About this task: Identify, in the records below, every line where the string "referral" appears, and copy each such line.

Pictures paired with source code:
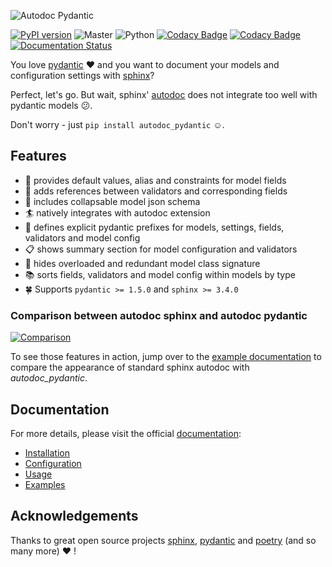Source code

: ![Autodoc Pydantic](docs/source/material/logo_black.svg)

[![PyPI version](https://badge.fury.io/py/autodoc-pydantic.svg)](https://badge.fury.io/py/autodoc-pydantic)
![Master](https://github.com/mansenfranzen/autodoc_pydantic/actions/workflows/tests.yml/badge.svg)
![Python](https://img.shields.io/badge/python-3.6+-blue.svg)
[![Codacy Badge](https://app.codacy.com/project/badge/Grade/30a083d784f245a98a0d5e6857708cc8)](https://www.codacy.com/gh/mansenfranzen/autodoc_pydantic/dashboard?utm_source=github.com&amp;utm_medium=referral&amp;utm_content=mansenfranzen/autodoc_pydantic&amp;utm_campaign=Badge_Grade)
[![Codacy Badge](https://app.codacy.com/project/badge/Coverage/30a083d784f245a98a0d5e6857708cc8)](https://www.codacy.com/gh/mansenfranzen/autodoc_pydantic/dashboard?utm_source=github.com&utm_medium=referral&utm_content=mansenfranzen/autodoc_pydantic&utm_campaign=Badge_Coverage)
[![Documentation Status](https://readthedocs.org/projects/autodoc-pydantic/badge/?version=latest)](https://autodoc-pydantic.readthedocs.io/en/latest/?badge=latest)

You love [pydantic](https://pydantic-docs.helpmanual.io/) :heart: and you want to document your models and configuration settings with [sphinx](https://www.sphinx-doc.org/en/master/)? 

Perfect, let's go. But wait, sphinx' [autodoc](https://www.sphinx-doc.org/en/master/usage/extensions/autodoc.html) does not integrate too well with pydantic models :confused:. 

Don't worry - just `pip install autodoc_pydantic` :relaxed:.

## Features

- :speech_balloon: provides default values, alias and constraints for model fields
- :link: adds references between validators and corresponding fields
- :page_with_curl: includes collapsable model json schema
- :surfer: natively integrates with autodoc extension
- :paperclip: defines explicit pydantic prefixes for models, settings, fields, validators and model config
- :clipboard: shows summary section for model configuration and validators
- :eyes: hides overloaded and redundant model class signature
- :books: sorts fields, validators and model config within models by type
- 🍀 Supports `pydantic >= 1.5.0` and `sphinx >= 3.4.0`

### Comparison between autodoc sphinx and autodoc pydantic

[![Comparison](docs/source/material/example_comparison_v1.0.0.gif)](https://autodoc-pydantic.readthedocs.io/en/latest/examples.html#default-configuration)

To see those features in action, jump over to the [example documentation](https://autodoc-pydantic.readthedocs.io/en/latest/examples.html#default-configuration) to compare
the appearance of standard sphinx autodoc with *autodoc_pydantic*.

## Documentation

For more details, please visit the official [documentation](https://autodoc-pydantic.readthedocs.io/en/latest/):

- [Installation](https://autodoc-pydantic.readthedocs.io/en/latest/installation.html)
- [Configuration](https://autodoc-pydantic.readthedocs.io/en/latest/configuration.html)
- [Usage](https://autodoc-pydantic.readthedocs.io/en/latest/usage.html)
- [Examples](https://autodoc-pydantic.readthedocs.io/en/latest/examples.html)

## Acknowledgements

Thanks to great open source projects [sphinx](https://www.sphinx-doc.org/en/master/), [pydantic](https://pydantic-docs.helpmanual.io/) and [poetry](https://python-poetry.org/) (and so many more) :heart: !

Exercise result:
[![Codacy Badge](https://app.codacy.com/project/badge/Grade/30a083d784f245a98a0d5e6857708cc8)](https://www.codacy.com/gh/mansenfranzen/autodoc_pydantic/dashboard?utm_source=github.com&amp;utm_medium=referral&amp;utm_content=mansenfranzen/autodoc_pydantic&amp;utm_campaign=Badge_Grade)
[![Codacy Badge](https://app.codacy.com/project/badge/Coverage/30a083d784f245a98a0d5e6857708cc8)](https://www.codacy.com/gh/mansenfranzen/autodoc_pydantic/dashboard?utm_source=github.com&utm_medium=referral&utm_content=mansenfranzen/autodoc_pydantic&utm_campaign=Badge_Coverage)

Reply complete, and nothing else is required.